It was a decision that would come back to haunt Merkel later - decades on newspapers would print pictures of her as a teenager, dressed in the uniform of the regime’s Free German Youth movement. She has always insisted that her role within the organisation was a relatively passive one.
“I can only rely on my memory," she said in 2013. “If something turns out to be different, I can live with that."
Schöneich, whose own father would not let him join the youth organisation, says he sees the influence of both parents on Merkel. Her mother was a schoolteacher although she had to give up her job when the family moved to the GDR. She was politically active, chairing the local social democrat party.

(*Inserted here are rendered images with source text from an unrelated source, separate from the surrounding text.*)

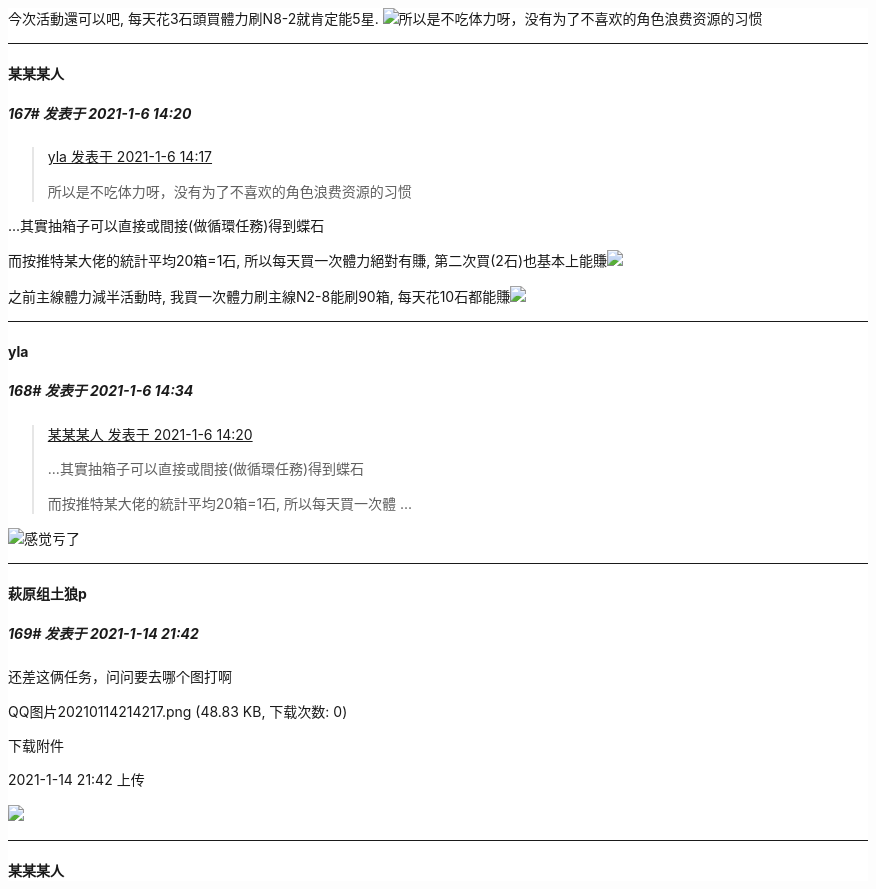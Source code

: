 今次活動還可以吧, 每天花3石頭買體力刷N8-2就肯定能5星.</blockquote>
<img src="https://static.saraba1st.com/image/smiley/face2017/068.png" referrerpolicy="no-referrer">所以是不吃体力呀，没有为了不喜欢的角色浪费资源的习惯


-----

####  某某某人  
##### 167#       发表于 2021-1-6 14:20


<blockquote><a href="httphttps://bbs.saraba1st.com/2b/forum.php?mod=redirect&amp;goto=findpost&amp;pid=49955187&amp;ptid=1974087" target="_blank">yla 发表于 2021-1-6 14:17</a>

所以是不吃体力呀，没有为了不喜欢的角色浪费资源的习惯</blockquote>
...其實抽箱子可以直接或間接(做循環任務)得到蝶石

而按推特某大佬的統計平均20箱=1石, 所以每天買一次體力絕對有賺, 第二次買(2石)也基本上能賺<img src="https://static.saraba1st.com/image/smiley/face2017/067.png" referrerpolicy="no-referrer">


之前主線體力減半活動時, 我買一次體力刷主線N2-8能刷90箱, 每天花10石都能賺<img src="https://static.saraba1st.com/image/smiley/face2017/066.png" referrerpolicy="no-referrer">


-----

####  yla  
##### 168#       发表于 2021-1-6 14:34


<blockquote><a href="httphttps://bbs.saraba1st.com/2b/forum.php?mod=redirect&amp;goto=findpost&amp;pid=49955214&amp;ptid=1974087" target="_blank">某某某人 发表于 2021-1-6 14:20</a>

...其實抽箱子可以直接或間接(做循環任務)得到蝶石

而按推特某大佬的統計平均20箱=1石, 所以每天買一次體 ...</blockquote>
<img src="https://static.saraba1st.com/image/smiley/face2017/104.png" referrerpolicy="no-referrer">感觉亏了


-----

####  萩原组土狼p  
##### 169#       发表于 2021-1-14 21:42


还差这俩任务，问问要去哪个图打啊


QQ图片20210114214217.png
(48.83 KB, 下载次数: 0)


下载附件


2021-1-14 21:42 上传


<img src="https://img.saraba1st.com/forum/202101/14/214224ph2l24u0o6wrz9j4.png" referrerpolicy="no-referrer">


-----

####  某某某人  
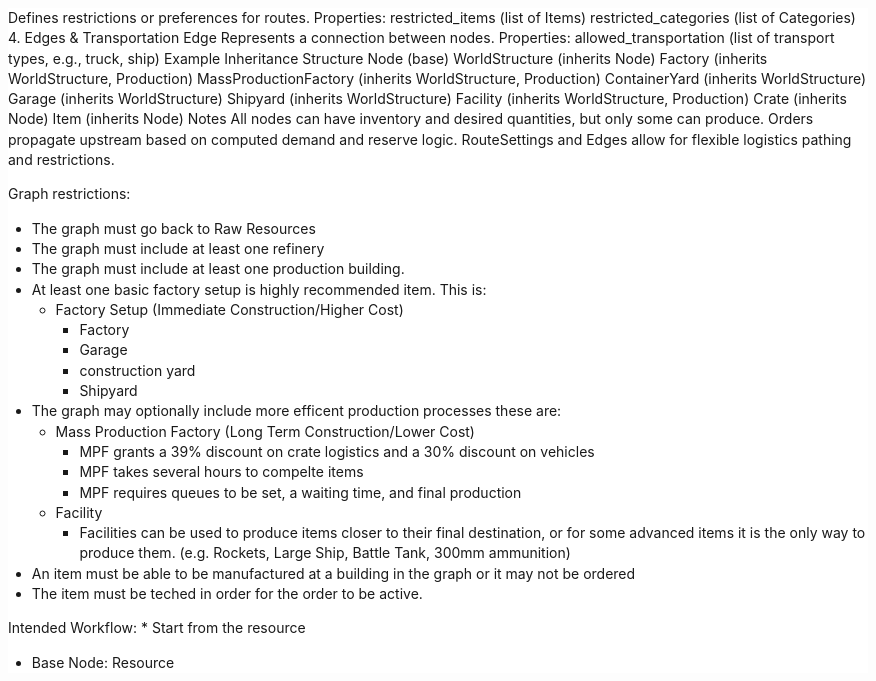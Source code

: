Defines restrictions or preferences for routes.
Properties:
restricted_items (list of Items)
restricted_categories (list of Categories)
4. Edges & Transportation
Edge
Represents a connection between nodes.
Properties:
allowed_transportation (list of transport types, e.g., truck, ship)
Example Inheritance Structure
Node (base)
WorldStructure (inherits Node)
Factory (inherits WorldStructure, Production)
MassProductionFactory (inherits WorldStructure, Production)
ContainerYard (inherits WorldStructure)
Garage (inherits WorldStructure)
Shipyard (inherits WorldStructure)
Facility (inherits WorldStructure, Production)
Crate (inherits Node)
Item (inherits Node)
Notes
All nodes can have inventory and desired quantities, but only some can produce.
Orders propagate upstream based on computed demand and reserve logic.
RouteSettings and Edges allow for flexible logistics pathing and restrictions.


Graph restrictions:

* The graph must go back to Raw Resources
* The graph must include at least one refinery
* The graph must include at least one production building.
* At least one basic factory setup is highly recommended item. This is:
    * Factory Setup (Immediate Construction/Higher Cost)
        * Factory
        * Garage
        * construction yard
        * Shipyard
* The graph may optionally include more efficent production processes these are:
    * Mass Production Factory (Long Term Construction/Lower Cost)
        * MPF grants a 39% discount on crate logistics and a 30% discount on vehicles
        * MPF takes several hours to compelte items
        * MPF requires queues to be set, a waiting time, and final production
    * Facility
        * Facilities can be used to produce items closer to their final destination, or for some advanced items it is the only way to produce them. (e.g. Rockets, Large Ship, Battle Tank, 300mm ammunition)
* An item must be able to be manufactured at a building in the graph or it may not be ordered
* The item must be teched in order for the order to be active. <Disabled until we have tech scanner working>

Intended Workflow:
    * Start from the resource

* Base Node: Resource
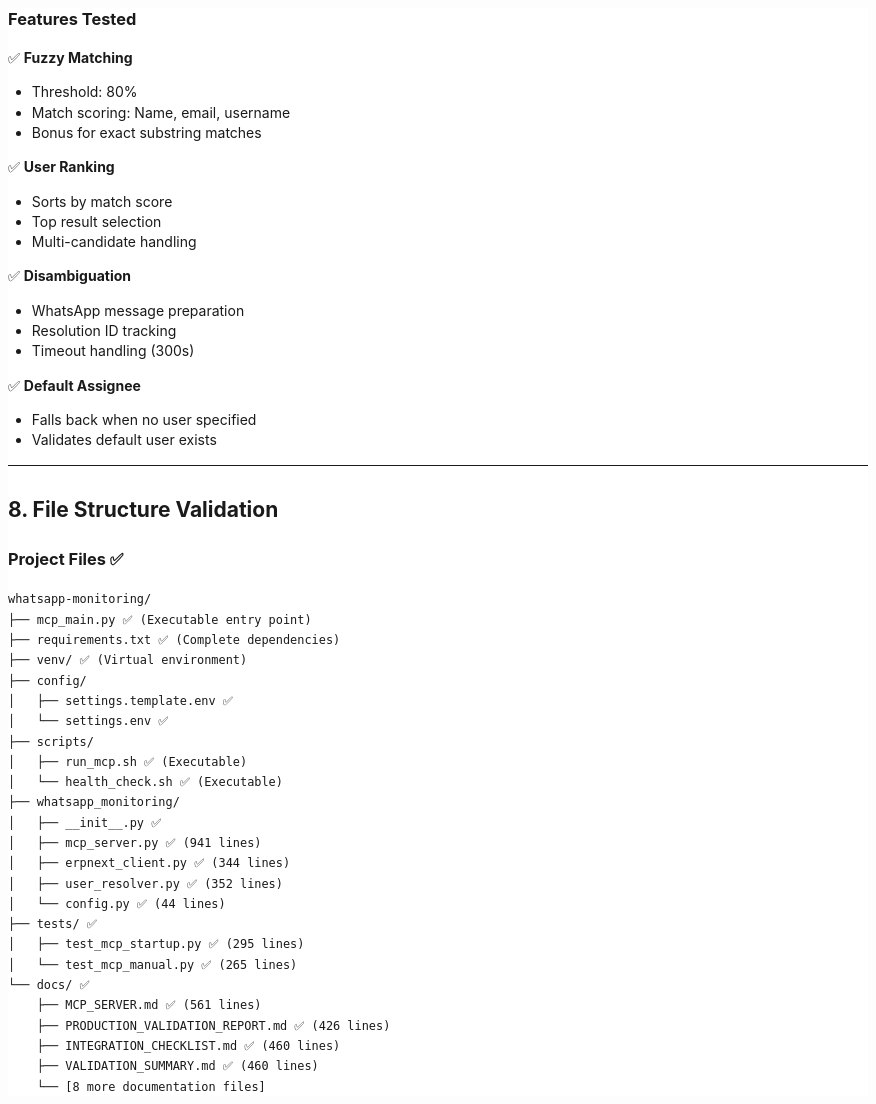 ### Features Tested

✅ **Fuzzy Matching**
- Threshold: 80%
- Match scoring: Name, email, username
- Bonus for exact substring matches

✅ **User Ranking**
- Sorts by match score
- Top result selection
- Multi-candidate handling

✅ **Disambiguation**
- WhatsApp message preparation
- Resolution ID tracking
- Timeout handling (300s)

✅ **Default Assignee**
- Falls back when no user specified
- Validates default user exists

---

## 8. File Structure Validation

### Project Files ✅

```
whatsapp-monitoring/
├── mcp_main.py ✅ (Executable entry point)
├── requirements.txt ✅ (Complete dependencies)
├── venv/ ✅ (Virtual environment)
├── config/
│   ├── settings.template.env ✅
│   └── settings.env ✅
├── scripts/
│   ├── run_mcp.sh ✅ (Executable)
│   └── health_check.sh ✅ (Executable)
├── whatsapp_monitoring/
│   ├── __init__.py ✅
│   ├── mcp_server.py ✅ (941 lines)
│   ├── erpnext_client.py ✅ (344 lines)
│   ├── user_resolver.py ✅ (352 lines)
│   └── config.py ✅ (44 lines)
├── tests/ ✅
│   ├── test_mcp_startup.py ✅ (295 lines)
│   └── test_mcp_manual.py ✅ (265 lines)
└── docs/ ✅
    ├── MCP_SERVER.md ✅ (561 lines)
    ├── PRODUCTION_VALIDATION_REPORT.md ✅ (426 lines)
    ├── INTEGRATION_CHECKLIST.md ✅ (460 lines)
    ├── VALIDATION_SUMMARY.md ✅ (460 lines)
    └── [8 more documentation files]
```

Merkel is said to remain close to her mother, discussing political problems with her and travelling straight from the recent G20 summit of world leaders in Hamburg to attend her birthday tea.
“Both are there,” says Schöneich. “Her father was very career-focused and so is she. She acts tactically. Her mother is a very lovely woman who is loved by everyone.”
While her political strategy is, he says, like that of a good chess player, Merkel is also a politician of scruples.
“Many here expected that, when Angela became chancellor, Templin would blossom. You’re wrong, I told them, she can’t do that. She would be seen as biased.”
Merkel was 35 when the Berlin Wall fell. She’d had a university education, married and divorced in her 20s, and reportedly even lived in a squat at one point, but many other freedoms – including the ability to travel the world – had been denied to her generation.
She often invokes her youth behind the Iron Curtain and speaks passionately on the subject of personal freedom.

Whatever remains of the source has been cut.